The sad spectacle of the U.S. political leadership's fruitless negotiations over the past several months -- or is it years now? -- to reduce the country's increasingly hard-to-finance budget deficit has prompted some observers to talk about the "Latinamericanization" of the U.S. economy. They refer, presumably, to Latin America's unhappy experience for almost a decade with huge external debt, large budget deficits fueled by too much spending and too few taxes, and closed economies protecting inefficient local industry. Indeed, this characterization of the U.S. economy seems uncomfortably apt.

However, at least one Latin American country stands out as a model of economic modernization, and the United States would do well to emulate its commitment to budget and tax reform. Mexico -- yes, Mexico -- has demonstrated greater courage, foresight and political will to tackle its economic problems than has its more powerful neighbor to the north. And it is now beginning to enjoy the fruits of those endeavors.

Obviously the countries are vastly different in terms of their economic power. Nevertheless, they share startlingly similar problems, which Mexico has done a better job of solving. After a long spending spree, Mexico's budget deficit soared to 18 percent of gross domestic product by 1982. Through a combination of gut-wrenching cuts in spending and far-reaching tax reform, Mexico's budget today is essentially in balance. Mexico delights in pointing out, accurately, that it has put into effect the equivalent of three Gramm-Rudmans. Would that our government could achieve even one.

The United States runs chronic trade deficits, and protectionist sentiment, especially in Congress, is strong. The most recent manifestation, coming on the heels of many others, is the textile bill. Though vetoed by the president, it reflects a political consensus in this country that certain sectors, both industrial and agricultural, still need to be protected. Compared with a decade ago, restraints on U.S. imports have doubled. At least 20 percent of U.S. imports are limited by some form of non-tariff barrier, thus not only depriving the consumer of cheaper imports but also subsidizing noncompetitive industry.

Mexico, on the other hand, has dramatically reduced import barriers, transforming itself from one of the most closed economies in the world to one of the most open. Non-oil exports have quadrupled, and Mexico has become a world-class producer of automobiles, automotive parts, televisions, computer chips and satellite and aircraft components.

Foreigners are losing confidence in our inability to solve our budget and trade problems.
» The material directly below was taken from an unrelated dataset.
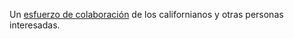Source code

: Un <a href="{% link about-us.md %}">esfuerzo de colaboración</a> de los californianos y otras personas interesadas.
They are now investing considerably less in the United States, making it much more difficult for us to finance the world's largest national debt -- that is, our own. At the same time, sentiment in the United States, especially in Congress, is shortsightedly moving toward restricting foreign investment, just when we need it most.

Mexico, on the other hand, is moving head-long toward opening up to foreign capital. It has long dramatically liberalized foreign investment regulations, even permitting foreign capital into the heretofore sacrosanct petrochemical, telecommunications, steel and banking sectors. Crude-oil production and even electricity may well open up in the near future. In addition, billions of dollars of Mexican and foreign capital are flooding into Mexican treasury notes and into the Mexican stock market, one of the world's fastest-growing. As contrasted with the troubled American exchanges, the Mexican bourse grew by 94 percent in dollar terms in 1988, 68 percent in 1989 and 21 percent so far this year.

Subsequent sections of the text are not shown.